PROPOSALS 2.A. THROUGH 2.G. APPLY TO ALL ICON FUNDS

2.A.  To Modify a Fundamental Policy on Issuing Senior Securities.

      Each Fund's current fundamental policy on issuing senior securities is as
follows:

      No Fund may issue senior securities.

      The Board recommends that shareholders vote to modify the policy set forth
above and replace it with the following:

      No Fund may issue any senior security, except as permitted under the 1940
      Act and except to the extent that the activities permitted by the Fund's
      other investment restrictions may be deemed to give rise to a senior
      security.

      Reasons for Change. The purpose of the Proposal is to clarify exceptions
to the definition of "senior security," to eliminate any question about each
Fund's ability to use certain investment techniques that may be deemed to be
"senior securities" under the 1940 Act. Although the definition of "senior
security" involves complex statutory and regulatory concepts, a senior security
is generally thought of as an obligation of a Fund that involves a claim to the
Fund's assets or earnings that takes precedence over the claims of the Fund's
shareholders.

      The 1940 Act generally prohibits mutual funds from issuing senior
securities; however, mutual funds are permitted to engage in certain types of
transactions that technically might be considered senior securities as long as
certain conditions are satisfied. The proposed fundamental restriction will
confirm the ability of the Funds to engage in these transactions which include,
among other things: purchasing and selling options, forward contracts, futures
contracts (including those relating to indices), and options on futures
contracts or indices; borrowing money to the extent permitted by the proposed
borrowing restriction; pledging their assets to the extent necessary to secure
permitted borrowings; and entering into commitments, including reverse
repurchase agreements and purchasing securities on a delayed delivery or
when-issued basis (which may obligate a Fund to pay money at a future date that
is longer than the normal settlement period). These activities do not constitute
the issuance of senior securities under current legal and regulatory
interpretations. From time to time, the staff of the SEC may adopt positions as
to whether other techniques that may potentially be senior securities are
nevertheless consistent with the policies and requirements of the 1940 Act.
Under the proposed restriction, the Funds would be permitted to use such
investment techniques, provided they are consistent with their other investment

                                       15


restrictions. Thus, the new restriction would give the Funds flexibility to
adapt to changing regulatory positions regarding senior securities.

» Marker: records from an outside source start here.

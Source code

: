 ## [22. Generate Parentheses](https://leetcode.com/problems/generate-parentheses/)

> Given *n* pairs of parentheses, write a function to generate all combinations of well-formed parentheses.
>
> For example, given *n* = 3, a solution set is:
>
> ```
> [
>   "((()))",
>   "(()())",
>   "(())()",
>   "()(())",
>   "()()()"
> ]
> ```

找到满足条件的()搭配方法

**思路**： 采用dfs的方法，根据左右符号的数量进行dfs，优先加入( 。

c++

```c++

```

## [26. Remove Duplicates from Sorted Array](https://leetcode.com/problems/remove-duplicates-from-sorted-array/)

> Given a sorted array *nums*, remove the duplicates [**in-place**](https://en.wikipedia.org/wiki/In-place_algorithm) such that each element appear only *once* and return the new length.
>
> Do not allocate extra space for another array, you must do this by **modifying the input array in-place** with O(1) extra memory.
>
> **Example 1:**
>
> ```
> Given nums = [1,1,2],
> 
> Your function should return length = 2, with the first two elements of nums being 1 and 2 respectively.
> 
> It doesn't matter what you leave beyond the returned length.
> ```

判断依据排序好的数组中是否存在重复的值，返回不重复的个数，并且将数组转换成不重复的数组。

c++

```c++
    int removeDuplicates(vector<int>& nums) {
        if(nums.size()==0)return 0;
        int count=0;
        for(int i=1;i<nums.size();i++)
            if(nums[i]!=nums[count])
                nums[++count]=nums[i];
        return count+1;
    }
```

      Effect of Change on Funds and Shareholders. Adoption of the proposed
senior securities limitation is not expected to have any material effect upon
the investment techniques employed by the Funds. It merely provides express
authorization to make investments or engage in practices permitted by other
Investment Restrictions.

2.B.  To Modify a Fundamental Policy on Borrowing.

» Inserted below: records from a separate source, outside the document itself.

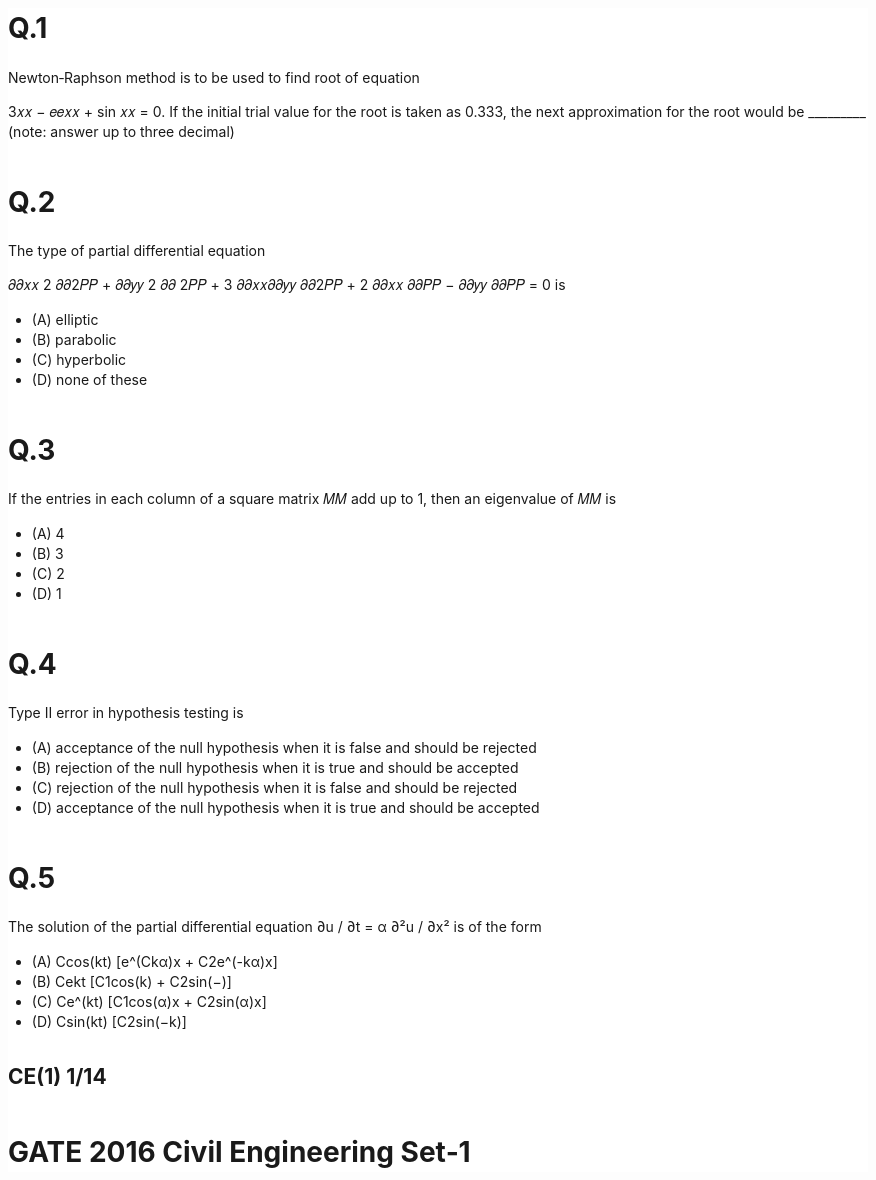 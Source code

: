 # Q.1

Newton‑Raphson method is to be used to find root of equation

3𝑥𝑥 − 𝑒𝑒𝑥𝑥 + sin 𝑥𝑥 = 0. If the initial trial value for the root is taken as 0.333, the next approximation for the root would be _________ (note: answer up to three decimal)

# Q.2

The type of partial differential equation

𝜕𝜕𝑥𝑥 2 𝜕𝜕2𝑃𝑃 + 𝜕𝜕𝑦𝑦 2 𝜕𝜕 2𝑃𝑃 + 3 𝜕𝜕𝑥𝑥𝜕𝜕𝑦𝑦 𝜕𝜕2𝑃𝑃 + 2 𝜕𝜕𝑥𝑥 𝜕𝜕𝑃𝑃 − 𝜕𝜕𝑦𝑦 𝜕𝜕𝑃𝑃 = 0 is

- (A) elliptic
- (B) parabolic
- (C) hyperbolic
- (D) none of these

# Q.3

If the entries in each column of a square matrix 𝑀𝑀 add up to 1, then an eigenvalue of 𝑀𝑀 is

- (A) 4
- (B) 3
- (C) 2
- (D) 1

# Q.4

Type II error in hypothesis testing is

- (A) acceptance of the null hypothesis when it is false and should be rejected
- (B) rejection of the null hypothesis when it is true and should be accepted
- (C) rejection of the null hypothesis when it is false and should be rejected
- (D) acceptance of the null hypothesis when it is true and should be accepted

# Q.5

The solution of the partial differential equation ∂u / ∂t = α ∂²u / ∂x² is of the form

- (A) Ccos(kt) [e^(Ckα)x + C2e^(-kα)x]
- (B) Cekt [C1cos(k) + C2sin(−)]
- (C) Ce^(kt) [C1cos(α)x + C2sin(α)x]
- (D) Csin(kt) [C2sin(−k)]

CE(1) 1/14
---
# GATE 2016 Civil Engineering Set‑1
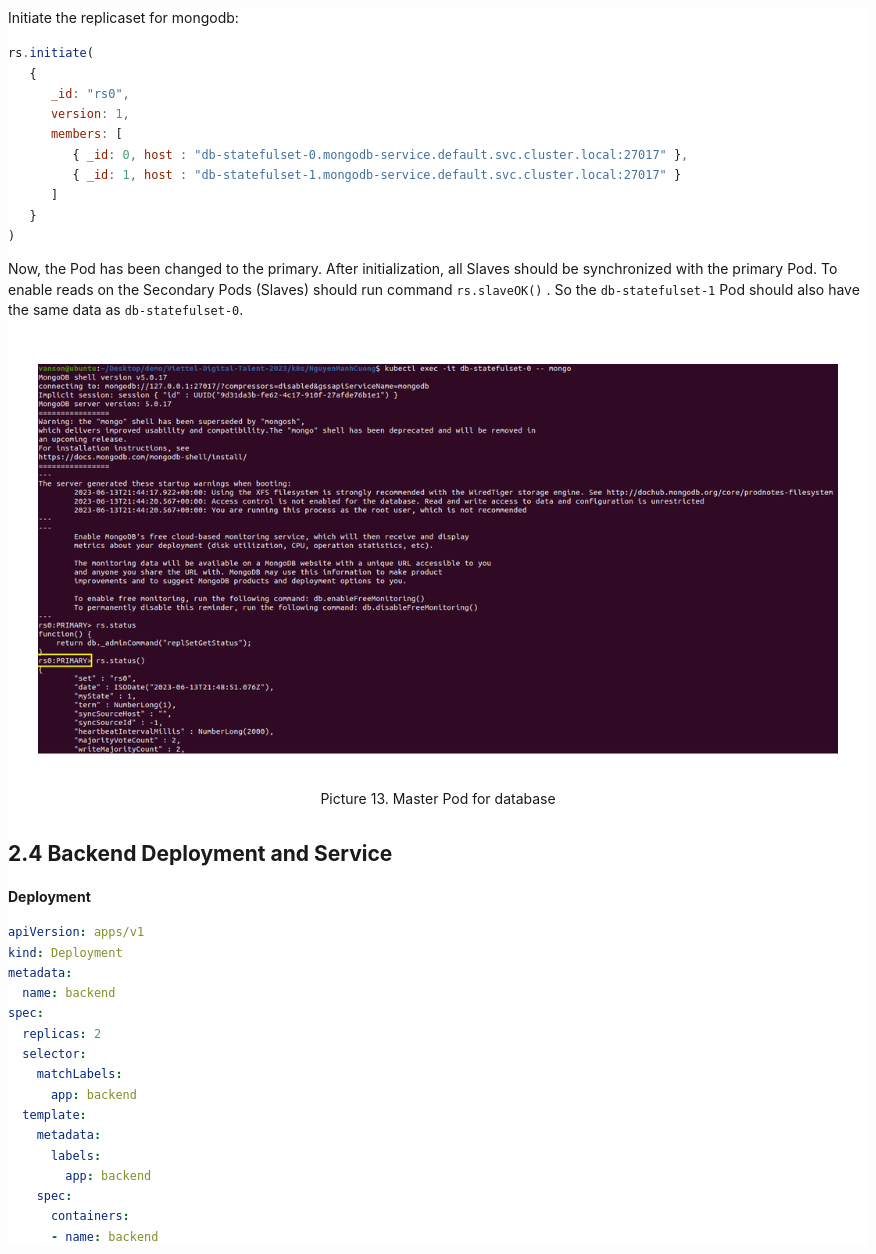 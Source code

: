 Initiate the replicaset for mongodb:
```js
rs.initiate(
   {
      _id: "rs0",
      version: 1,
      members: [
         { _id: 0, host : "db-statefulset-0.mongodb-service.default.svc.cluster.local:27017" },
         { _id: 1, host : "db-statefulset-1.mongodb-service.default.svc.cluster.local:27017" }
      ]
   }
)
```
Now, the Pod has been changed to the primary. After initialization, all Slaves should be synchronized with the primary Pod. To enable reads on the Secondary Pods (Slaves) should run command ```rs.slaveOK()``` . So the  ```db-statefulset-1``` Pod should also have the same data as ```db-statefulset-0```.

<p align = "center">
<img src = "./images/primarypod.png" width = 800 height = 450> 
<br>Picture 13. Master Pod for database
</p>

## 2.4 Backend Deployment and Service

**Deployment**
```yaml
apiVersion: apps/v1
kind: Deployment
metadata:
  name: backend
spec:
  replicas: 2
  selector:
    matchLabels:
      app: backend
  template:
    metadata:
      labels:
        app: backend
    spec:
      containers:
      - name: backend
```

      The current fundamental policy on borrowing is as follows:

      No Fund may borrow money, except that the Fund may borrow not in excess of
      33 1/3% of the total assets of the Fund from banks as a temporary measure
      for extraordinary purposes.

      The Board recommends that shareholders vote to modify the policy set forth
above and replace it with the following:

      No Fund may borrow money, except to the extent permitted under the 1940
      Act, which currently limits borrowing to no more than 33 1/3% of the value
      of the Fund's total assets.

      Reasons for Change. This recommendation provides flexibility by permitting
the investment policy to mirror the restrictions on borrowing imposed by the
1940 Act. It also excludes from the restriction certain securities that could be
considered borrowing but do not represent the same kinds of risk as unrestricted
borrowing.

      Effects of Change on Funds and Shareholders. The Funds currently intend to
borrow only for temporary or emergency purposes, such as, for example, meeting
excessive or unanticipated redemptions of Fund shares that exceed available
cash. Although the Funds do not intend to borrow for leveraging, under this
restriction the Funds could leverage if Meridian believed that leveraging was in
the Funds' best interests. Leveraging involves certain risks. For example,
leveraging by means of borrowing will exaggerate the effect of any increase or
decrease in the value of portfolio securities on a Fund's net asset value.
Additionally, money borrowed will be subject to interest and other costs.

      To the extent the income derived from securities purchased with borrowed
funds exceeds the interest the Fund will have to pay, the Fund's total return
will be greater than it would be if leverage were not used. Conversely, if the
income from the assets obtained with borrowed funds is not sufficient to cover
the cost of leveraging, the net income of the Fund will be less than it would be
if leverage were not used, and therefore the amount available for distribution
to the Fund's shareholders, as dividends will be reduced. Reverse repurchase
agreements create leverage and are considered borrowing for purposes of the
Fund's investment limitations.

                                       16


2.C.  To Modify a Fundamental Policy on Underwriting Securities.

      Each Fund's current fundamental policy on underwriting securities is as
follows:

      No Fund may underwrite the securities of other issuers.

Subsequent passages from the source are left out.